The bus ride was the best thing since sliced bread. John kept apologizing for the delay in the traffic situation but as far as I was concerned we could have driven around the block a couple of more times before they let us out for our "Free Time". There was no such luck though and they let us out any way to spend some free time in the shopping district in downtown Beijing. Our first immediate stop was KFC for air conditioning, a place to sit and lunch in that exact order. While I was waiting for Joanie to get her food I met a nice gentleman from San Fransisco and we struck up a conversation for few minutes and as he was leaving, we traded pins and that's when I found out that he was an NBC correspondence here to cover some of the Olympics. He had given me his NBC Olympic pin.

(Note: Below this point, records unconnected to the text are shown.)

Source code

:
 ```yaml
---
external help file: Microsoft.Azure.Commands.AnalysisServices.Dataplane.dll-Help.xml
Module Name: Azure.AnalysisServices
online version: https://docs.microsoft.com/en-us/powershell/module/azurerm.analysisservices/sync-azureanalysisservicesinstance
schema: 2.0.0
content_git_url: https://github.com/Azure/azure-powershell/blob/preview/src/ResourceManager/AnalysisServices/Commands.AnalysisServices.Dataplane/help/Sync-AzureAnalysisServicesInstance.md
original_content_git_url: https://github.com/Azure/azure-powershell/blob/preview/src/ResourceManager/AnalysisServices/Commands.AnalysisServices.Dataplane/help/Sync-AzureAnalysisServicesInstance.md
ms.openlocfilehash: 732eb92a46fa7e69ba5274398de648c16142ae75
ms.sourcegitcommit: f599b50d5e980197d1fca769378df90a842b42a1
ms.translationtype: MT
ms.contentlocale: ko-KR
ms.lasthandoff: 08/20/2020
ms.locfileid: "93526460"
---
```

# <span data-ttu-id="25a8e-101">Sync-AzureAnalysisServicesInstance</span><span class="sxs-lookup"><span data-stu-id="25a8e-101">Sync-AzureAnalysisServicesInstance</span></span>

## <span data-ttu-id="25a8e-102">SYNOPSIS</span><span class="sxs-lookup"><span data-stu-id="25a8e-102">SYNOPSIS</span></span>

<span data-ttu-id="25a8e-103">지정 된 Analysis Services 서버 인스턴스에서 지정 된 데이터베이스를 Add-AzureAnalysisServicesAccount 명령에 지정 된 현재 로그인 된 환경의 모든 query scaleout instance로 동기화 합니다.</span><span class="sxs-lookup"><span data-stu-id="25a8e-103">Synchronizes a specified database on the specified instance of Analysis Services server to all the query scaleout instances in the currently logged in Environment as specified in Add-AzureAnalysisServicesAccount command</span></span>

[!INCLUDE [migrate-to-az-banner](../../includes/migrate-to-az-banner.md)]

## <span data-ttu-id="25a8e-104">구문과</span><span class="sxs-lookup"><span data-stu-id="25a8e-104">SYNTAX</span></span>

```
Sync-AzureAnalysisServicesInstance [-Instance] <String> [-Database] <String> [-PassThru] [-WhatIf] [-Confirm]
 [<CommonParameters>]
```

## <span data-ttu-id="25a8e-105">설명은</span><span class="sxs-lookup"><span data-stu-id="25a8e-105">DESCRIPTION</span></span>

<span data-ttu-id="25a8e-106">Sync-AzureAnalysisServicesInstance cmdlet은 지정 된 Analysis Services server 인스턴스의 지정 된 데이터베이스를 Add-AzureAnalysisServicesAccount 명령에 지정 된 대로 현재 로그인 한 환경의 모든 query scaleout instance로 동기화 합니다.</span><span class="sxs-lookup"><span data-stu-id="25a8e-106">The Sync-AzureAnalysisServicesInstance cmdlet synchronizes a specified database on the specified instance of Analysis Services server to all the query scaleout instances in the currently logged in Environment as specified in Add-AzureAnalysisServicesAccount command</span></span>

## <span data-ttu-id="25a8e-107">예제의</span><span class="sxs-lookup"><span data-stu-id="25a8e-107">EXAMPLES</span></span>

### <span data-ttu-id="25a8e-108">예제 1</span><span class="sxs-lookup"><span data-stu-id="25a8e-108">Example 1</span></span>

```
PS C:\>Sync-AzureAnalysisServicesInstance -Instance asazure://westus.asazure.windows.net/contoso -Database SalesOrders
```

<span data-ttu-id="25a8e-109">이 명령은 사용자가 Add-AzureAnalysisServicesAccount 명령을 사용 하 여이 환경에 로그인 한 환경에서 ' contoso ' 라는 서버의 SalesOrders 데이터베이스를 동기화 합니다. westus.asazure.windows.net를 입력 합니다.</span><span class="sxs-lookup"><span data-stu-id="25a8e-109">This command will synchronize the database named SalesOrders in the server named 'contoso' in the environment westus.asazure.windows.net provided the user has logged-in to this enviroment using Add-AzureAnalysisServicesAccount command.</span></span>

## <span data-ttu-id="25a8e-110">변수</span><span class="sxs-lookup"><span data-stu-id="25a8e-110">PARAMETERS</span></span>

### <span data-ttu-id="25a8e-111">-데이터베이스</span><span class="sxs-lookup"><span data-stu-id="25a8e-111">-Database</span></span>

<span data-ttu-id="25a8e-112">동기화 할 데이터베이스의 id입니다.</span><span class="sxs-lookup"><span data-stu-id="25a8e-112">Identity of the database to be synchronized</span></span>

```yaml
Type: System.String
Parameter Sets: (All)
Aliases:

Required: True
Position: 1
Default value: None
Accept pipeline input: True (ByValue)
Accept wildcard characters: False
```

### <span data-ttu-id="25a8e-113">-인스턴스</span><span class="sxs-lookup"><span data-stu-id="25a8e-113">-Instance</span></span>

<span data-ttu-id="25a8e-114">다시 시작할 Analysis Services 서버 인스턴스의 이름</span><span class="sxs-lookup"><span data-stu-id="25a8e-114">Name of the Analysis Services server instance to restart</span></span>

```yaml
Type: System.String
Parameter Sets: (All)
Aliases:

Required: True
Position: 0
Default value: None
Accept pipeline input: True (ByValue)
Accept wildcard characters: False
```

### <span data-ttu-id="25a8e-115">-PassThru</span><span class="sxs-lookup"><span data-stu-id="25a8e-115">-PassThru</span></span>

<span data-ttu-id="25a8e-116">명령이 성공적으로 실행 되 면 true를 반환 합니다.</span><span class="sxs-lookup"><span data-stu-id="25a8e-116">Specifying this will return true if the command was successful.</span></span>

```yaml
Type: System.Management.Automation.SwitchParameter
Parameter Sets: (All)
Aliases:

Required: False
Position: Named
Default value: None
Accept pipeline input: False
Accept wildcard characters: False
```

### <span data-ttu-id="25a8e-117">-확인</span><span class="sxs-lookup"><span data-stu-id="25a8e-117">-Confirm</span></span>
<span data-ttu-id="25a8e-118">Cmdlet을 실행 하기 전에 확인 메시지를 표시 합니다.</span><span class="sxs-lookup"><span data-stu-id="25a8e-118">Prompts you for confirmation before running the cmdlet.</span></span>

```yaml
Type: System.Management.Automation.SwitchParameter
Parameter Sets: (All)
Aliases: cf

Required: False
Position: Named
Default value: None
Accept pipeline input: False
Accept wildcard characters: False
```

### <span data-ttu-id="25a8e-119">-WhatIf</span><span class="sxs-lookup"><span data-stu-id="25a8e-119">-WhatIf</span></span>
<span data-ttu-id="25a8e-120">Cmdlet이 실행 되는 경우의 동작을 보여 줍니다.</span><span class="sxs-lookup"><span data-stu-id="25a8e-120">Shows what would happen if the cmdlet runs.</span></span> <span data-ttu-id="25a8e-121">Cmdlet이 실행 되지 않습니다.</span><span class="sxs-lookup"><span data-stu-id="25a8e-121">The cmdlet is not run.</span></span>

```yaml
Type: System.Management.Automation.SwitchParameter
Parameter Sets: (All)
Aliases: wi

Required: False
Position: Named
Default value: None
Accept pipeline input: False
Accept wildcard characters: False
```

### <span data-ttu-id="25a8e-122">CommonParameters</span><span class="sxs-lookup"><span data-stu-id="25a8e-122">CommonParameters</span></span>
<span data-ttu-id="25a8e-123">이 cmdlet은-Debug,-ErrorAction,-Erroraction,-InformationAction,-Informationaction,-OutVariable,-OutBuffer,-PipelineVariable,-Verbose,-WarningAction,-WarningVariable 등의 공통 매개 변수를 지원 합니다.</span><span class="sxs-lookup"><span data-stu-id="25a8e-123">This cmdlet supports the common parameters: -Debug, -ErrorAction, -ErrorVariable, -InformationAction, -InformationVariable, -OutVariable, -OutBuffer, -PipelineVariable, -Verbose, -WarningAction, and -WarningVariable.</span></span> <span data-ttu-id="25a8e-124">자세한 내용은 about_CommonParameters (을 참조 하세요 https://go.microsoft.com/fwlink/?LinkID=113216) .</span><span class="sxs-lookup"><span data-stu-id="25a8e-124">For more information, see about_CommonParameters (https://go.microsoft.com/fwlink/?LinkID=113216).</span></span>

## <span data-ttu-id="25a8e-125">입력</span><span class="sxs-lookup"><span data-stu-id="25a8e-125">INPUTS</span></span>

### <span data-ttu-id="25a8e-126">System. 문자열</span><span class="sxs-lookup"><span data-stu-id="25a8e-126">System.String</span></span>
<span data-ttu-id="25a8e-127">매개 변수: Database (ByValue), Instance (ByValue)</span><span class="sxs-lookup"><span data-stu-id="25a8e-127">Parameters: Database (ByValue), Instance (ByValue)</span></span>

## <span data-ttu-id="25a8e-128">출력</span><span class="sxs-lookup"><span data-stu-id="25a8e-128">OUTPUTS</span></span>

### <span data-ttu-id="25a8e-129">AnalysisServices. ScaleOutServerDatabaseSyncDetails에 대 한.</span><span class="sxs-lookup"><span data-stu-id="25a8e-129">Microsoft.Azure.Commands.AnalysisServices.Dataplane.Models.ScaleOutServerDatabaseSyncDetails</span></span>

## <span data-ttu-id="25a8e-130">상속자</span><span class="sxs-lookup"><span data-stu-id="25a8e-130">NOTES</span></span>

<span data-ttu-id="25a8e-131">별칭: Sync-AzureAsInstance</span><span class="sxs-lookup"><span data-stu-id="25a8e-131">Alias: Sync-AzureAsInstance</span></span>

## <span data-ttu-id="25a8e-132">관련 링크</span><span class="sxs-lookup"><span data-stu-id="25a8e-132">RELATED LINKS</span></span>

This pin is probably the best thing I have gotten since I have been here and will treasure it for years to come. Yeah Yeah I know that sounded so "Fucking Gay", I just had to spit on the floor, fart and grab my crotch, you know all that cool "Guy Stuff". I have recovered completely now from that moment and have moved on with my life.

Well there has been a great new development in the saga of censorship on this trip as I have been asked to clean my blog up to the "FUCKING POINT" that I am not going to continue the to write the blog any longer. Thank you for reading my blog and if any of you have any question regarding your children please feel free to contact me with any questions or concerns you may have regarding you kids to my email at nofingrs@sbcglobal.net and I will do my best to get you answers. Now if any of you have any problems about me ending this please feel free to email the director at his email dbryan1109@aol.com

15 comments:

Chris said...

HOLY CRAP!!!!

Dude, the posts just keep getting better and now you've been told that you cannot post on your PERSONAL blog????

BS, man. Totally BS.

I'd e-mail Dan if I thought it would do any freaking good...Little Hitler has that name for a reason. I seem to recall that Hitler had a tight reign on his media too.

Oh, and for those of you who thought THAT was racist, you're a bunch of hypersensitive morons.

Anonymous said...

Sorry I won't be able to hear how things are going anymore. Be a rebel and keep it going! What's he going to do send you to the principals office. You're coming home in a few days so just give him the finger (with your left hand) and continue! Are the kids going to perform in the opening ceremonies? Hope to hear from you again because from reading the comments, sounds like the aussies are getting all there information from you and it would be a shame to let them down!

Anonymous said...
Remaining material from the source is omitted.